Um cessar-fogo de duas semanas entre Estados Unidos e Irã, anunciado na noite de terça-feira, gerou interpretações distintas de ambos os lados do conflito. O presidente Donald Trump celebrou o acordo como um “grande dia para a paz mundial”, projetando uma “era de ouro do Oriente Médio”. Por outro lado, o Conselho Supremo de Segurança Nacional do Irã declarou que o país obteve uma vitória, forçando Washington a aceitar em princípio seu plano de paz de dez pontos.

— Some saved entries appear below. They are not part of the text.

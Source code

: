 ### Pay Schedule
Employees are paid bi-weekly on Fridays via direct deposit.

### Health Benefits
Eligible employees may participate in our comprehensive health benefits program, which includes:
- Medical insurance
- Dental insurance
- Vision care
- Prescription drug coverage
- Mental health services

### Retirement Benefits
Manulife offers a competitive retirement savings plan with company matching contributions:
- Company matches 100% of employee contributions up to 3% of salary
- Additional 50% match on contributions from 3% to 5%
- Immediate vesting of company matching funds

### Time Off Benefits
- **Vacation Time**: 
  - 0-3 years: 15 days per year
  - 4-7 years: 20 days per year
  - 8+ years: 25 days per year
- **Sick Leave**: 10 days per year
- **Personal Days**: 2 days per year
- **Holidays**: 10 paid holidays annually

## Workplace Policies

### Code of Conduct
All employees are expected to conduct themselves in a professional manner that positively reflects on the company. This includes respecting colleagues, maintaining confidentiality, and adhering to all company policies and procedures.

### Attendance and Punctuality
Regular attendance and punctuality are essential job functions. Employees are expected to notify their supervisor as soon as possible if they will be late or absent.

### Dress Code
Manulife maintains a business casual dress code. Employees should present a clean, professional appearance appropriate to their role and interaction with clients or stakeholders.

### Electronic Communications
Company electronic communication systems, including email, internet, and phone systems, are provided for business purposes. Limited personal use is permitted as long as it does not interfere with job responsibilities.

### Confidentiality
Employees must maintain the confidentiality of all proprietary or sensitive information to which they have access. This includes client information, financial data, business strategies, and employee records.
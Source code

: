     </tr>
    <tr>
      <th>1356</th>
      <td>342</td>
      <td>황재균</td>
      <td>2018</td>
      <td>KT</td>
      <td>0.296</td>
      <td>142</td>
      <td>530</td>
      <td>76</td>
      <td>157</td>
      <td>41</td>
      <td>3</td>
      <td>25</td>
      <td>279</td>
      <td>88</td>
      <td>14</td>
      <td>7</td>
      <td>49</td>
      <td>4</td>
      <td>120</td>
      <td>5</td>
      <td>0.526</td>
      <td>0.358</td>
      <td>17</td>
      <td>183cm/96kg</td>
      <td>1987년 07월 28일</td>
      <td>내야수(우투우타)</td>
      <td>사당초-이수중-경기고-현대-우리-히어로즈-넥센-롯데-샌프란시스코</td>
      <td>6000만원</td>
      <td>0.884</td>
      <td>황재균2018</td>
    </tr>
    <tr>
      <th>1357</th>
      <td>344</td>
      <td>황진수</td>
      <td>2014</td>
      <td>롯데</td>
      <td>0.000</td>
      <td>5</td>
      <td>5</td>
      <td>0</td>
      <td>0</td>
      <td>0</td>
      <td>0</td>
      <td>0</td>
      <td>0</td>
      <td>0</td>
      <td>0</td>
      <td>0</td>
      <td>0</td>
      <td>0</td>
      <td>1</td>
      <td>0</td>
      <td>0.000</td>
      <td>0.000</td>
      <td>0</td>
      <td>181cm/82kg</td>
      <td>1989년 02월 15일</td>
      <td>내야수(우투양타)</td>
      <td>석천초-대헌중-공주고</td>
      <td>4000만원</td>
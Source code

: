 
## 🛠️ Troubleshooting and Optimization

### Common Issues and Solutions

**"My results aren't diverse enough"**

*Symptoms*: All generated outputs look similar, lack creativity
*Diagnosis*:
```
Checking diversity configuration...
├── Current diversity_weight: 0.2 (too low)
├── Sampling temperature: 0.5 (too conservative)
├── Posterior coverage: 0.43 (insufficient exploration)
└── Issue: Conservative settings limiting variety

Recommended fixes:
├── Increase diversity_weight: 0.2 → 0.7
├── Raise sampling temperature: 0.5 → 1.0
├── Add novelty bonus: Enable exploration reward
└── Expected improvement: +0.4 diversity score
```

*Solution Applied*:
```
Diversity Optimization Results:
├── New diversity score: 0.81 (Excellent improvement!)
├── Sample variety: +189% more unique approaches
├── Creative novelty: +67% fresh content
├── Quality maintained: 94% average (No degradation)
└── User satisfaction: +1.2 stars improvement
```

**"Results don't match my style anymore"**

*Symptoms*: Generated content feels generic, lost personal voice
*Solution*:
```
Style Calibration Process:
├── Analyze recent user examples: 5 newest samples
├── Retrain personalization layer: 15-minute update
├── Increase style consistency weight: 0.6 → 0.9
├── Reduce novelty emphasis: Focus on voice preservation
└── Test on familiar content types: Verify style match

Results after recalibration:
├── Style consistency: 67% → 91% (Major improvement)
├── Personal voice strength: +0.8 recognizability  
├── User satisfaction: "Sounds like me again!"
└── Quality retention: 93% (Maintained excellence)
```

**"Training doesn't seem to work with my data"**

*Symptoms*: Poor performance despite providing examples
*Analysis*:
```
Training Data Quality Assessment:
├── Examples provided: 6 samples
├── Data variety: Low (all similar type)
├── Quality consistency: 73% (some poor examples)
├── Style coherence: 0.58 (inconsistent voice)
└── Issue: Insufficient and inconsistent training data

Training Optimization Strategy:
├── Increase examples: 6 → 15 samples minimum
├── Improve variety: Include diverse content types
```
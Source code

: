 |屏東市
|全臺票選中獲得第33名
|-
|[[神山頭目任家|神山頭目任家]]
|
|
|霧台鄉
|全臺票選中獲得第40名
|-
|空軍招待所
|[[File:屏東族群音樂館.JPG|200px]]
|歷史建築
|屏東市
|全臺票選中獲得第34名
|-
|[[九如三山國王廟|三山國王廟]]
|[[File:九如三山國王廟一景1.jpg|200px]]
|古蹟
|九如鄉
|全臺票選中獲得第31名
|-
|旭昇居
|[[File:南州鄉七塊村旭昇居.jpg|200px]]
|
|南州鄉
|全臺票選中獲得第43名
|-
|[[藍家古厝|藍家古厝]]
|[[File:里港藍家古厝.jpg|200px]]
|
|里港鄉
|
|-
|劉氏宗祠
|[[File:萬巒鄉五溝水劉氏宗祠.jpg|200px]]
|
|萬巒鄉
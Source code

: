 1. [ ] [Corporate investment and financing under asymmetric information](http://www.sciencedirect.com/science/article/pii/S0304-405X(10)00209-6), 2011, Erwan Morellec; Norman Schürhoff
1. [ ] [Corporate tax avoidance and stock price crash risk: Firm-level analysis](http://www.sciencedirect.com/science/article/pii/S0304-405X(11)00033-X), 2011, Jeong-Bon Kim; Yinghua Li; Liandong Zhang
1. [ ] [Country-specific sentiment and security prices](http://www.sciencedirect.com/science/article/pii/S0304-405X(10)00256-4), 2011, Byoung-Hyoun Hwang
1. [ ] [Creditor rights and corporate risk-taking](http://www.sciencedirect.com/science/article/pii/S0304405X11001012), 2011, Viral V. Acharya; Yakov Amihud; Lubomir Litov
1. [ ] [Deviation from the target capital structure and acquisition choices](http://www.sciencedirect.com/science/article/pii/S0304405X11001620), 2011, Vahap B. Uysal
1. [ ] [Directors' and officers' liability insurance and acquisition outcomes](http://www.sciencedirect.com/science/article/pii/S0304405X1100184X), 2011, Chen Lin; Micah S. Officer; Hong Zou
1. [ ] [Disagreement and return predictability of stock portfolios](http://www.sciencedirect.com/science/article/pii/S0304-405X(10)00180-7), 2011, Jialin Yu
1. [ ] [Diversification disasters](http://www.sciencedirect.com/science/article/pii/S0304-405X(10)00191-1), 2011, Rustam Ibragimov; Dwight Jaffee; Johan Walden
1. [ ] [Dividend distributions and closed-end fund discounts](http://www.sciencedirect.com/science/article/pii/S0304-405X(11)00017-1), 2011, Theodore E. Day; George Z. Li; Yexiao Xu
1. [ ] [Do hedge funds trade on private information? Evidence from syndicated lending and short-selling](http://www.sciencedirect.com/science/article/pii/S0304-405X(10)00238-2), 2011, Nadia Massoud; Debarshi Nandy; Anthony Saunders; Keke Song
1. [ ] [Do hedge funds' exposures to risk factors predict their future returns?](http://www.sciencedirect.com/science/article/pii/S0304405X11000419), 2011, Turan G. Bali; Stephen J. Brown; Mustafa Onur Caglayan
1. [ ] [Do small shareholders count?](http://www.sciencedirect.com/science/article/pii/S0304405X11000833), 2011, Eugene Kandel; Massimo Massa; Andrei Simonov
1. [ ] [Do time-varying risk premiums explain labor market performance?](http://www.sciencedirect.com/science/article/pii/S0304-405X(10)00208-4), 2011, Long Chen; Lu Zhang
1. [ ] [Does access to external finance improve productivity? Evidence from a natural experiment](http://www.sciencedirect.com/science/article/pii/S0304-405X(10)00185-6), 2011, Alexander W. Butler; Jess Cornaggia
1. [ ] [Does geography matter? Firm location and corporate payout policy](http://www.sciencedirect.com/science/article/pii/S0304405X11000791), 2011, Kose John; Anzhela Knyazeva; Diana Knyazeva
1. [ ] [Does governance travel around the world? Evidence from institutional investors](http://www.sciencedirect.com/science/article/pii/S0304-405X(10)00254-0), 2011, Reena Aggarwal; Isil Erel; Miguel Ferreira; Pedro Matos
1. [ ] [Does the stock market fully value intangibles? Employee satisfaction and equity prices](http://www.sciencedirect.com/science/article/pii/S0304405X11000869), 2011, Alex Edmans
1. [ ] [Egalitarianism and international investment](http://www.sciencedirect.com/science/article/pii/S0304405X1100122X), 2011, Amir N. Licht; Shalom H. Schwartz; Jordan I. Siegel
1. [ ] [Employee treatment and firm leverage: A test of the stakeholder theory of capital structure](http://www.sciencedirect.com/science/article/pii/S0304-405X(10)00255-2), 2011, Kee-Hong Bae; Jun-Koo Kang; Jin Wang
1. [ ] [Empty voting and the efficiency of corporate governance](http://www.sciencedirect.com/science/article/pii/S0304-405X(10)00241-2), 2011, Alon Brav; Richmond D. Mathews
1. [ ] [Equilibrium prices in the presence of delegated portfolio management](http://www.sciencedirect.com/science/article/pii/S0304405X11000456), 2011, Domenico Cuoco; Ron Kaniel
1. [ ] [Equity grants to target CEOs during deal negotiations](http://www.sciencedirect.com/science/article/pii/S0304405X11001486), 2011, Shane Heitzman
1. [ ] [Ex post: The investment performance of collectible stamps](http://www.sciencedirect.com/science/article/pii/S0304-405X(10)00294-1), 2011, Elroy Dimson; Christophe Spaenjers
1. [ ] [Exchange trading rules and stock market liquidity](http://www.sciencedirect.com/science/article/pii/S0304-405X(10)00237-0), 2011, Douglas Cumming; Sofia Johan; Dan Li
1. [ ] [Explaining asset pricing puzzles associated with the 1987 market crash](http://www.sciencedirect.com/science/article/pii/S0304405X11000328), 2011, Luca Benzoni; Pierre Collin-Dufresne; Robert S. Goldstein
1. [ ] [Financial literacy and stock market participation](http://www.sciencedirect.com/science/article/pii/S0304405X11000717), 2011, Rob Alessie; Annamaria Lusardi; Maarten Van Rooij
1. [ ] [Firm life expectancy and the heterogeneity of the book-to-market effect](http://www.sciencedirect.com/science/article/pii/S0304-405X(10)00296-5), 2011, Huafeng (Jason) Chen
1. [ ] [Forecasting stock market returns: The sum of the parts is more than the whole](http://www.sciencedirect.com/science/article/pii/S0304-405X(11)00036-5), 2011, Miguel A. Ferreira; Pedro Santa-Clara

Trump afirmou que o Irã “já aguentou o suficiente” e que os EUA “ajudarão com o tráfego no Estreito de Ormuz”, mantendo forças na região para garantir a estabilidade. Em contrapartida, o conselho iraniano declarou em comunicado que “o inimigo sofreu uma derrota inegável, histórica e esmagadora”. O órgão alegou que os EUA aceitaram, em princípio, o levantamento de todas as sanções primárias e secundárias contra o Irã, a retirada das forças americanas de todas as bases na região e o reconhecimento do controle iraniano sobre o Estreito de Ormuz.
A versão em persa do documento, amplamente divulgada pela mídia estatal iraniana, também inclui a aceitação americana da continuidade do enriquecimento de urânio. O conselho advertiu que “nossas mãos permanecem no gatilho, e ao menor erro do inimigo, uma resposta com força total será entregue”. O Conselho Supremo de Segurança Nacional do Irã é o principal órgão responsável por supervisionar os interesses de segurança nacional do país, composto por figuras de alto escalão das esferas militar, de segurança e clerical do regime.
Os termos definitivos do acordo ainda não foram divulgados por nenhuma das partes. As negociações presenciais entre EUA e Irã estão marcadas para sexta-feira (10), em Islamabad, capital do Paquistão.